__Assignment__
Check each line of the data below for the word "Shuo", then extract the ones that have it.

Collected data
═══

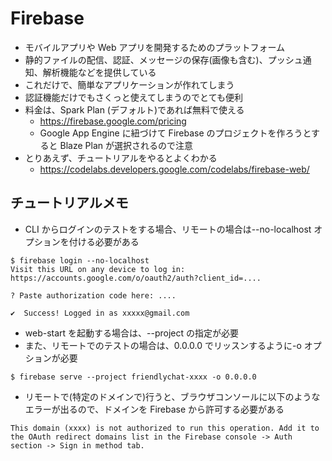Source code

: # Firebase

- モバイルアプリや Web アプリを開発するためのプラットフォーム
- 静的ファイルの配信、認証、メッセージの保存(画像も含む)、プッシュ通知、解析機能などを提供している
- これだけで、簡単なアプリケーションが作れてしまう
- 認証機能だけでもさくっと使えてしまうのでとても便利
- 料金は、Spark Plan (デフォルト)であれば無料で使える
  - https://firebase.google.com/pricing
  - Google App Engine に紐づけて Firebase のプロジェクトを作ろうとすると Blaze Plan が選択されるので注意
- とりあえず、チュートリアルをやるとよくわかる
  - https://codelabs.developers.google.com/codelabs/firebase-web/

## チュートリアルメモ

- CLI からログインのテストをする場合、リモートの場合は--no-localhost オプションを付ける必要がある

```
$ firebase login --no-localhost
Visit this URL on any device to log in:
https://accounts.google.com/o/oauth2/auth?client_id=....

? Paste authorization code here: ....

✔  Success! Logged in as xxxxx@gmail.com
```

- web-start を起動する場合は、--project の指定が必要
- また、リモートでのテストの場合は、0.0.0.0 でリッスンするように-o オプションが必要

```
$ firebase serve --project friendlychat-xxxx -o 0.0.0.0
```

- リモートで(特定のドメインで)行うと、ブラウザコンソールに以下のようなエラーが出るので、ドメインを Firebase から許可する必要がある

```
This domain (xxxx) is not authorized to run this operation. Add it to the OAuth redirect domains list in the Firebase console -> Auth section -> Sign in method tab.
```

═══

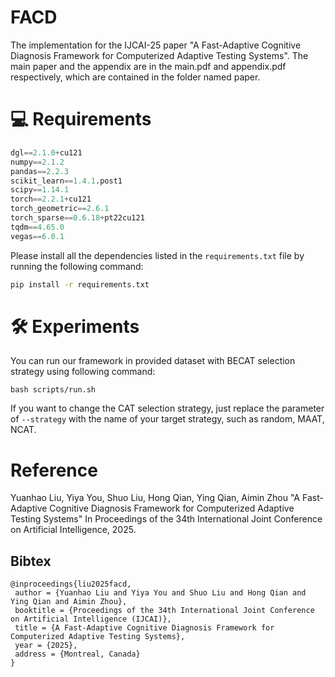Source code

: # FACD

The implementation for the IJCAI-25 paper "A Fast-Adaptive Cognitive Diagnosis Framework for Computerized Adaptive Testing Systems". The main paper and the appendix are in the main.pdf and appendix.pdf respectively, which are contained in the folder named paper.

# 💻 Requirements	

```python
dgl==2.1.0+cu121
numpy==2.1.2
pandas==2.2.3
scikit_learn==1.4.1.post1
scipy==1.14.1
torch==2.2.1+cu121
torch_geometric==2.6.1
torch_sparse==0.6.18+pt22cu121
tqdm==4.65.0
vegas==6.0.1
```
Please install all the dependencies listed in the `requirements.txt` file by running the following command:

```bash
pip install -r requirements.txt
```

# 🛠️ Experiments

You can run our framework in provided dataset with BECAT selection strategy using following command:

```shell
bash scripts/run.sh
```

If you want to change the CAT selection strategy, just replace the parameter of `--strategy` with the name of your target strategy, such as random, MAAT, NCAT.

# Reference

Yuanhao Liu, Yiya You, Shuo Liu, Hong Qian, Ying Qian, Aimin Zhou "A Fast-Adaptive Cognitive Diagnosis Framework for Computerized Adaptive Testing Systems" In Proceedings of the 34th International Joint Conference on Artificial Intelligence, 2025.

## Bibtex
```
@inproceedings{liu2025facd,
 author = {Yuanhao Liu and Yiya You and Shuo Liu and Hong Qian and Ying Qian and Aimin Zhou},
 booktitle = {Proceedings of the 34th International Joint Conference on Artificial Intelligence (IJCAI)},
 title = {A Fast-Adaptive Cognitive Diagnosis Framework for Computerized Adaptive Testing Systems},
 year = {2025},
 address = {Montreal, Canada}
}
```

═══

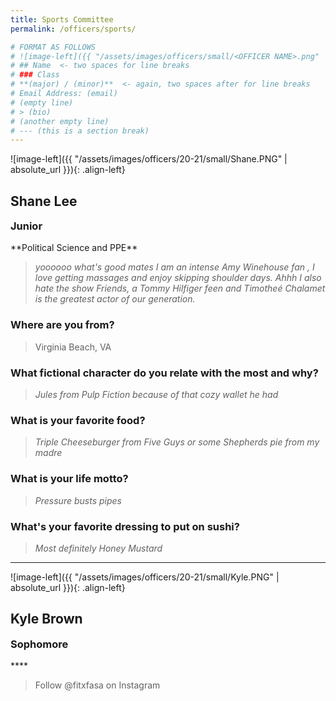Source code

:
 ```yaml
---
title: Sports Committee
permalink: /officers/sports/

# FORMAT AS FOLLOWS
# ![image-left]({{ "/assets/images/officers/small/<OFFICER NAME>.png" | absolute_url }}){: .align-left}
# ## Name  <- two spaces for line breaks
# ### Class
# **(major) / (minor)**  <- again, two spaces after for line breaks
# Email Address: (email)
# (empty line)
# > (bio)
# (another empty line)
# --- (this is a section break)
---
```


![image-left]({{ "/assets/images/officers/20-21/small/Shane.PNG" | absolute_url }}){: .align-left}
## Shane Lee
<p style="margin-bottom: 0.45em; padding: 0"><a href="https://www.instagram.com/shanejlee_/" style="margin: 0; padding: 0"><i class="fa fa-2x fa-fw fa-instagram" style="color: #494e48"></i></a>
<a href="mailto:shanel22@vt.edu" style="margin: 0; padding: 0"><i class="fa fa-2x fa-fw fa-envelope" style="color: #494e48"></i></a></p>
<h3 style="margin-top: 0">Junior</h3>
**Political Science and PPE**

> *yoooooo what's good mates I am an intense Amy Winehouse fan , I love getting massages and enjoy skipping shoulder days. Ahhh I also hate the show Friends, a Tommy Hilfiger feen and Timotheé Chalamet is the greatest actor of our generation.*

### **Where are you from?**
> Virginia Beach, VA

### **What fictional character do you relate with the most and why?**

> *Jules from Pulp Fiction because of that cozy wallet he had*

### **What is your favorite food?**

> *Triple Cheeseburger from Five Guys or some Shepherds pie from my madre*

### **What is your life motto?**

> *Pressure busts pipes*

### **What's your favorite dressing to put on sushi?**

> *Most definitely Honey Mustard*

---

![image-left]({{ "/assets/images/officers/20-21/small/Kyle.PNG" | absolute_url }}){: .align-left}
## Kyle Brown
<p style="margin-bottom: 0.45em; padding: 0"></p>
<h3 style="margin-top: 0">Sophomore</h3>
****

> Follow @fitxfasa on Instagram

═══

__Solved exercise__
Yuanhao Liu, Yiya You, Shuo Liu, Hong Qian, Ying Qian, Aimin Zhou "A Fast-Adaptive Cognitive Diagnosis Framework for Computerized Adaptive Testing Systems" In Proceedings of the 34th International Joint Conference on Artificial Intelligence, 2025.
 author = {Yuanhao Liu and Yiya You and Shuo Liu and Hong Qian and Ying Qian and Aimin Zhou},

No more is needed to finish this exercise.